**REQUIRED WORK:** Look over the entries below. Report how many lines hold the word "Double", and only that.
[THE INPUT Boundary: Start]
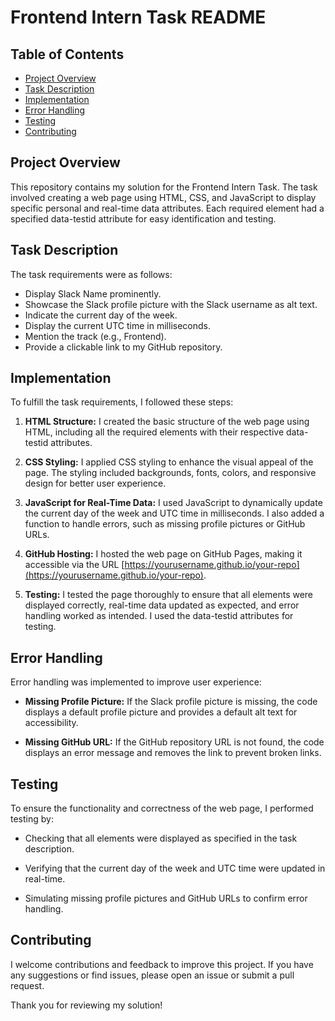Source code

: # Frontend Intern Task README

## Table of Contents

- [Project Overview](#project-overview)
- [Task Description](#task-description)
- [Implementation](#implementation)
- [Error Handling](#error-handling)
- [Testing](#testing)
- [Contributing](#contributing)

## Project Overview

This repository contains my solution for the Frontend Intern Task. The task involved creating a web page using HTML, CSS, and JavaScript to display specific personal and real-time data attributes. Each required element had a specified data-testid attribute for easy identification and testing.

## Task Description

The task requirements were as follows:

- Display Slack Name prominently.
- Showcase the Slack profile picture with the Slack username as alt text.
- Indicate the current day of the week.
- Display the current UTC time in milliseconds.
- Mention the track (e.g., Frontend).
- Provide a clickable link to my GitHub repository.

## Implementation

To fulfill the task requirements, I followed these steps:

1. **HTML Structure:** I created the basic structure of the web page using HTML, including all the required elements with their respective data-testid attributes.

2. **CSS Styling:** I applied CSS styling to enhance the visual appeal of the page. The styling included backgrounds, fonts, colors, and responsive design for better user experience.

3. **JavaScript for Real-Time Data:** I used JavaScript to dynamically update the current day of the week and UTC time in milliseconds. I also added a function to handle errors, such as missing profile pictures or GitHub URLs.

4. **GitHub Hosting:** I hosted the web page on GitHub Pages, making it accessible via the URL [https://yourusername.github.io/your-repo](https://yourusername.github.io/your-repo).

5. **Testing:** I tested the page thoroughly to ensure that all elements were displayed correctly, real-time data updated as expected, and error handling worked as intended. I used the data-testid attributes for testing.

## Error Handling

Error handling was implemented to improve user experience:

- **Missing Profile Picture:** If the Slack profile picture is missing, the code displays a default profile picture and provides a default alt text for accessibility.

- **Missing GitHub URL:** If the GitHub repository URL is not found, the code displays an error message and removes the link to prevent broken links.

## Testing

To ensure the functionality and correctness of the web page, I performed testing by:

- Checking that all elements were displayed as specified in the task description.

- Verifying that the current day of the week and UTC time were updated in real-time.

- Simulating missing profile pictures and GitHub URLs to confirm error handling.

## Contributing

I welcome contributions and feedback to improve this project. If you have any suggestions or find issues, please open an issue or submit a pull request.

Thank you for reviewing my solution!

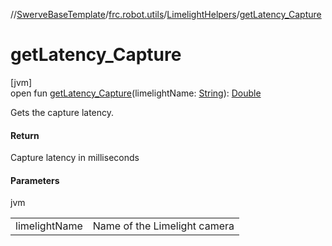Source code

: //[SwerveBaseTemplate](../../../index.md)/[frc.robot.utils](../index.md)/[LimelightHelpers](index.md)/[getLatency_Capture](get-latency_-capture.md)

# getLatency_Capture

[jvm]\
open fun [getLatency_Capture](get-latency_-capture.md)(limelightName: [String](https://docs.oracle.com/javase/8/docs/api/java/lang/String.html)): [Double](https://kotlinlang.org/api/latest/jvm/stdlib/kotlin/-double/index.html)

Gets the capture latency.

#### Return

Capture latency in milliseconds

#### Parameters

jvm

| | |
|---|---|
| limelightName | Name of the Limelight camera |
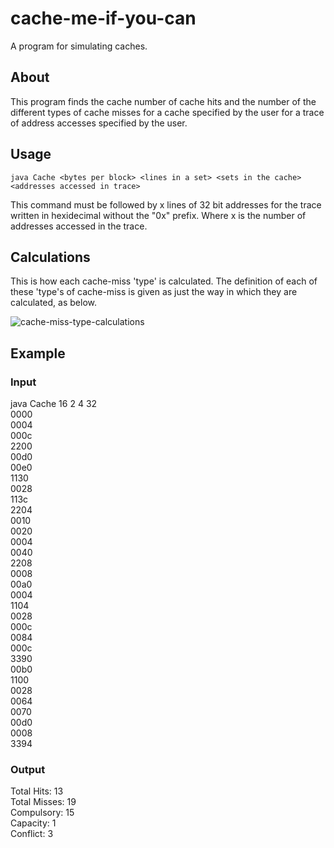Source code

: # cache-me-if-you-can
A program for simulating caches.

## About
This program finds the cache number of cache hits and the number of the different types of cache misses for a cache specified by the user for a trace of address accesses specified by the user.

## Usage

`java Cache <bytes per block> <lines in a set> <sets in the cache> <addresses accessed in trace>`

This command must be followed by x lines of 32 bit addresses for the trace written in hexidecimal without the "0x" prefix. Where x is the number of addresses accessed in the trace.

## Calculations
This is how each cache-miss 'type' is calculated. The definition of each of these 'type's of cache-miss is given as just the way in which they are calculated, as below.

![cache-miss-type-calculations](assets/cache-miss-calculations.gif)

## Example

### Input
java Cache 16 2 4 32  
0000  
0004  
000c  
2200  
00d0  
00e0  
1130  
0028  
113c  
2204  
0010  
0020   
0004  
0040  
2208  
0008  
00a0  
0004  
1104  
0028  
000c  
0084  
000c  
3390  
00b0  
1100  
0028  
0064  
0070  
00d0  
0008  
3394  

### Output
Total Hits: 13  
Total Misses: 19  
Compulsory: 15  
Capacity: 1  
Conflict: 3  
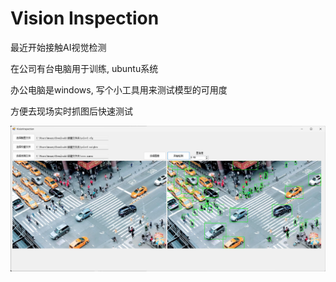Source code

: # Vision Inspection

最近开始接触AI视觉检测<br>

在公司有台电脑用于训练, ubuntu系统<br>

办公电脑是windows, 写个小工具用来测试模型的可用度<br>

方便去现场实时抓图后快速测试<br>

![image](https://github.com/Amaury-GitHub/VisionInspection/blob/master/IMG/img1.png)<br>
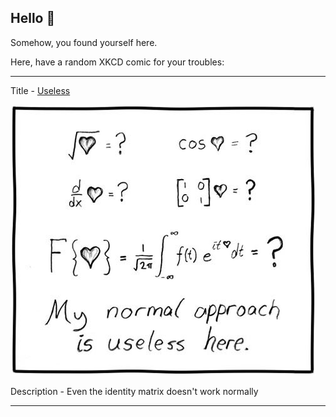 ## Hello 👀

Somehow, you found yourself here.

Here, have a random XKCD comic for your troubles:

-----------------------------------

Title - [Useless](https://xkcd.com/55)

![Useless](./random_comic.png)

Description - Even the identity matrix doesn't work normally

-----------------------------------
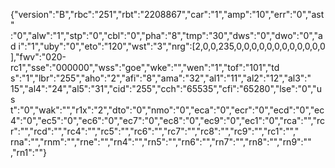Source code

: {"version":"B","rbc":"251","rbt":"2208867","car":"1","amp":"10","err":"0","ast"
:"0","alw":"1","stp":"0","cbl":"0","pha":"8","tmp":"30","dws":"0","dwo":"0","ad
i":"1","uby":"0","eto":"120","wst":"3","nrg":[2,0,0,235,0,0,0,0,0,0,0,0,0,0,0,0
],"fwv":"020-rc1","sse":"000000","wss":"goe","wke":"","wen":"1","tof":"101","td
s":"1","lbr":"255","aho":"2","afi":"8","ama":"32","al1":"11","al2":"12","al3":"
15","al4":"24","al5":"31","cid":"255","cch":"65535","cfi":"65280","lse":"0","us
t":"0","wak":"","r1x":"2","dto":"0","nmo":"0","eca":"0","ecr":"0","ecd":"0","ec
4":"0","ec5":"0","ec6":"0","ec7":"0","ec8":"0","ec9":"0","ec1":"0","rca":"","rc
r":"","rcd":"","rc4":"","rc5":"","rc6":"","rc7":"","rc8":"","rc9":"","rc1":"","
rna":"","rnm":"","rne":"","rn4":"","rn5":"","rn6":"","rn7":"","rn8":"","rn9":""
,"rn1":""}

<!--

car = status of car; 1 = Charger ready, no car, 2 = Car charging, 3 = Waiting for car, 4 = Finished charging, car still connected
amp = Ampere setting
err = Error; 0 = no error, any other value = error
===========================================================
sse = DEVICE_ID
car = 1,4 = OFF; 2,3 = ON ("onoff")
ast = 0 = UNLOCKED; 1 = LOCKED ("locked")
nrg[11] = POWER ("measure_power")/100 = kWh
nrg[7+8+9] = CURRENT ("measure_current")/10 = A
nrg[0+1+2] = VOLTAGE ("measure_voltage")
tmp = TEMPERATURE ("measure_temperature")
dws = POWER METER PER session ("meter_power") * 0,00000277‬ = kWh
===========================================================
//-->
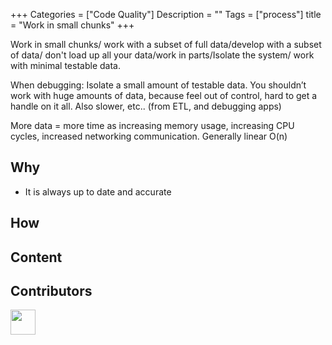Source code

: 
+++
Categories = ["Code Quality"]
Description = ""
Tags = ["process"]
title = "Work in small chunks"
+++

Work in small chunks/ work with a subset of full data/develop with a subset of data/ don't load up all your data/work in parts/Isolate the system/ work with minimal testable data.


When debugging: Isolate a small amount of testable data. You shouldn’t work with huge amounts of data, because feel out of control, hard to get a handle on it all. Also slower, etc.. (from ETL, and debugging apps)

More data  = more time as increasing memory usage, increasing CPU cycles, increased networking communication. Generally linear O(n)

## Why

* It is always up to date and accurate


## How


## Content

## Contributors

<a class="contributor" alt="Adam Craven" href="https://github.com/adamcraven"><img src="https://github.com/adamcraven.png?size=80" width="40"></a>
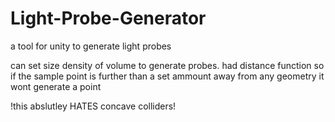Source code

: # Light-Probe-Generator
a tool for unity to generate light probes

can set size density of volume to generate probes.
had distance function so if the sample point is further than a set ammount away from any geometry it wont generate a point

!this abslutley HATES concave colliders!
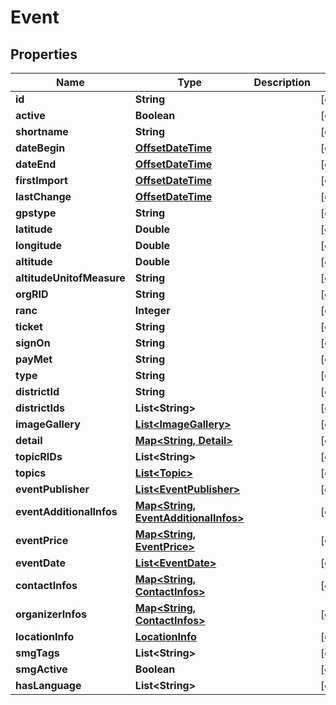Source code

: 
# Event

## Properties
Name | Type | Description | Notes
------------ | ------------- | ------------- | -------------
**id** | **String** |  |  [optional]
**active** | **Boolean** |  |  [optional]
**shortname** | **String** |  |  [optional]
**dateBegin** | [**OffsetDateTime**](OffsetDateTime.md) |  |  [optional]
**dateEnd** | [**OffsetDateTime**](OffsetDateTime.md) |  |  [optional]
**firstImport** | [**OffsetDateTime**](OffsetDateTime.md) |  |  [optional]
**lastChange** | [**OffsetDateTime**](OffsetDateTime.md) |  |  [optional]
**gpstype** | **String** |  |  [optional]
**latitude** | **Double** |  |  [optional]
**longitude** | **Double** |  |  [optional]
**altitude** | **Double** |  |  [optional]
**altitudeUnitofMeasure** | **String** |  |  [optional]
**orgRID** | **String** |  |  [optional]
**ranc** | **Integer** |  |  [optional]
**ticket** | **String** |  |  [optional]
**signOn** | **String** |  |  [optional]
**payMet** | **String** |  |  [optional]
**type** | **String** |  |  [optional]
**districtId** | **String** |  |  [optional]
**districtIds** | **List&lt;String&gt;** |  |  [optional]
**imageGallery** | [**List&lt;ImageGallery&gt;**](ImageGallery.md) |  |  [optional]
**detail** | [**Map&lt;String, Detail&gt;**](Detail.md) |  |  [optional]
**topicRIDs** | **List&lt;String&gt;** |  |  [optional]
**topics** | [**List&lt;Topic&gt;**](Topic.md) |  |  [optional]
**eventPublisher** | [**List&lt;EventPublisher&gt;**](EventPublisher.md) |  |  [optional]
**eventAdditionalInfos** | [**Map&lt;String, EventAdditionalInfos&gt;**](EventAdditionalInfos.md) |  |  [optional]
**eventPrice** | [**Map&lt;String, EventPrice&gt;**](EventPrice.md) |  |  [optional]
**eventDate** | [**List&lt;EventDate&gt;**](EventDate.md) |  |  [optional]
**contactInfos** | [**Map&lt;String, ContactInfos&gt;**](ContactInfos.md) |  |  [optional]
**organizerInfos** | [**Map&lt;String, ContactInfos&gt;**](ContactInfos.md) |  |  [optional]
**locationInfo** | [**LocationInfo**](LocationInfo.md) |  |  [optional]
**smgTags** | **List&lt;String&gt;** |  |  [optional]
**smgActive** | **Boolean** |  |  [optional]
**hasLanguage** | **List&lt;String&gt;** |  |  [optional]



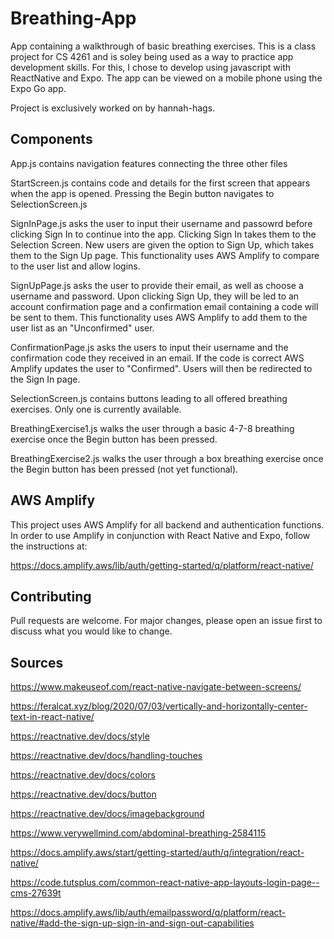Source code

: # Breathing-App

App containing a walkthrough of basic breathing exercises. This is a class project for CS 4261 and is soley being used as a way to practice app development skills. For this, I chose to develop using javascript with ReactNative and Expo. The app can be viewed on a mobile phone using the Expo Go app. 

Project is exclusively worked on by hannah-hags.

## Components
App.js contains navigation features connecting the three other files

StartScreen.js contains code and details for the first screen that appears when the app is opened. Pressing the Begin button navigates to SelectionScreen.js

SignInPage.js asks the user to input their username and passowrd before clicking Sign In to continue into the app. Clicking Sign In takes them to the Selection Screen. New users are given the option to Sign Up, which takes them to the Sign Up page. This functionality uses AWS Amplify to compare to the user list and allow logins.

SignUpPage.js asks the user to provide their email, as well as choose a username and password. Upon clicking Sign Up, they will be led to an account confirmation page and a confirmation email containing a code will be sent to them. This functionality uses AWS Amplify to add them to the user list as an "Unconfirmed" user. 

ConfirmationPage.js asks the users to input their username and the confirmation code they received in an email. If the code is correct AWS Amplify updates the user to "Confirmed". Users will then be redirected to the Sign In page.

SelectionScreen.js contains buttons leading to all offered breathing exercises. Only one is currently available.

BreathingExercise1.js walks the user through a basic 4-7-8 breathing exercise once the Begin button has been pressed.

BreathingExercise2.js walks the user through a box breathing exercise once the Begin button has been pressed (not yet functional).

## AWS Amplify 
This project uses AWS Amplify for all backend and authentication functions. In order to use Amplify in conjunction with React Native and Expo, follow the instructions at:

https://docs.amplify.aws/lib/auth/getting-started/q/platform/react-native/

## Contributing

Pull requests are welcome. For major changes, please open an issue first
to discuss what you would like to change.


## Sources
https://www.makeuseof.com/react-native-navigate-between-screens/

https://feralcat.xyz/blog/2020/07/03/vertically-and-horizontally-center-text-in-react-native/

https://reactnative.dev/docs/style

https://reactnative.dev/docs/handling-touches

https://reactnative.dev/docs/colors

https://reactnative.dev/docs/button

https://reactnative.dev/docs/imagebackground

https://www.verywellmind.com/abdominal-breathing-2584115

https://docs.amplify.aws/start/getting-started/auth/q/integration/react-native/

https://code.tutsplus.com/common-react-native-app-layouts-login-page--cms-27639t

https://docs.amplify.aws/lib/auth/emailpassword/q/platform/react-native/#add-the-sign-up-sign-in-and-sign-out-capabilities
[THE INPUT Boundary: End]
**EXERCISE ANSWER:** 4